PARIMO, theopini.id – Bocah 12 tahun di Kabupaten Parigi Moutong (Parimo), Sulawesi Tengah, menjadi korban asusila yang dilakukan keluarga ayah sambungnya.
Peristiwa ini, terjadi saat korban dititipkan ibu kandungnya di rumah mertua atau ibu dari ayah sambung sang bocah.
“Saya terpaksa menitip anak saya di rumah mertua, karena harus bekerja di warung,” kata Ibu korban inisial LM (32), ditemui, Rabu malam, 10 Juli 2024.
Ia mengaku, tak pernah menaruh curiga terhadap keluarga suaminya. Meskipun, tindak asusila itu telah berulang kali terjadi.
Baca Juga: Pemda Parimo Perketat Syarat Rekomendasi Dispensasi Pernikahan Anak
LM baru mengetahui, anaknya menjadi korban tindak asusila, setelah mendengar cerita dari rekan kerjanya.
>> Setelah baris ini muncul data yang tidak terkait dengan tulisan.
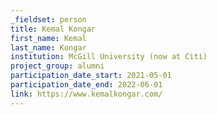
 ```yaml
---
_fieldset: person
title: Kemal Kongar
first_name: Kemal
last_name: Kongar
institution: McGill University (now at Citi)
project_group: alumni
participation_date_start: 2021-05-01
participation_date_end: 2022-06-01
link: https://www.kemalkongar.com/
---
```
“Anak saya bukan cerita ke saya, tapi ke teman kerja saya. Waktu anak saya datang ke warung tempat kerjaku. Saya kaget mendengar itu,” imbuhnya.
Berdasarkan pengakuan korban, tindakan asusila yang dialaminya dilakukan ponakan dan paman dari ayah sambungnya.
Mendengar cerita sang anak, LM langsung melaporkan tindakan terduga pelaku ke Polres Parimo, dengan Laporan Polisi dengan Nomor: LP/B/73/X/SPKT/RES PARIMO/POLDA SULTENG.
“Kejadian ini sebenarnya sudah lama dari tahun kemarin. Saya membuat laporan itu di Polres Parimo pada hari Sabtu, 14 Oktober 2023, sekitar 12,40 WITA,” ungkapnya.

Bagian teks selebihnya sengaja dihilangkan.